__Task to carry out__
Scan the entries below and return each line that contains "begin".

__Supplied material__
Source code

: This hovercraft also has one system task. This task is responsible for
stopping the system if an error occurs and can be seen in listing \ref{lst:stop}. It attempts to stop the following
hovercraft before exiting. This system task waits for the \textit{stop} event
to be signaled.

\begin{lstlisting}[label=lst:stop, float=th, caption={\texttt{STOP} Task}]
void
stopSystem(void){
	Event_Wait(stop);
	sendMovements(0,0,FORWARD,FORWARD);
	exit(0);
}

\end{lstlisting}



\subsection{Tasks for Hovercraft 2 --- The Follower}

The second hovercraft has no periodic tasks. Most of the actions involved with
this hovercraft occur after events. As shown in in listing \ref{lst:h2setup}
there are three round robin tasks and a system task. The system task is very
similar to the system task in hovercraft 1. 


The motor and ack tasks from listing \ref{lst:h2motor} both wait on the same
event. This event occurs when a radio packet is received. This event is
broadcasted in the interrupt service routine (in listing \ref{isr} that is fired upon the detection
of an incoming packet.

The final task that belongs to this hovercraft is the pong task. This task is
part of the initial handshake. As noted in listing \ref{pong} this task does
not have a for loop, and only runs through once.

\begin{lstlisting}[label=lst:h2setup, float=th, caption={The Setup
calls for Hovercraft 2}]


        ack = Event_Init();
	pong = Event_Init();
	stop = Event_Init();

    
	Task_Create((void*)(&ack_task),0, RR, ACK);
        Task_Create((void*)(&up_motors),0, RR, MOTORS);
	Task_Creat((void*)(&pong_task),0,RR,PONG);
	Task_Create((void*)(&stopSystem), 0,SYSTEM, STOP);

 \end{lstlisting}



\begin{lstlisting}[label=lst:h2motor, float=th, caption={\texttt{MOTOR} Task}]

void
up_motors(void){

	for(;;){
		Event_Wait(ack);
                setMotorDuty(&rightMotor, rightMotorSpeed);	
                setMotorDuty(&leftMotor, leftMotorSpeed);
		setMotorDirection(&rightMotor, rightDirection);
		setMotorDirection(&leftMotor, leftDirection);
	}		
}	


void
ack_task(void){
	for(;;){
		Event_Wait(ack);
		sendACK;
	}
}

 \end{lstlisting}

__Result__
\begin{lstlisting}[label=lst:stop, float=th, caption={\texttt{STOP} Task}]
\begin{lstlisting}[label=lst:h2setup, float=th, caption={The Setup
\begin{lstlisting}[label=lst:h2motor, float=th, caption={\texttt{MOTOR} Task}]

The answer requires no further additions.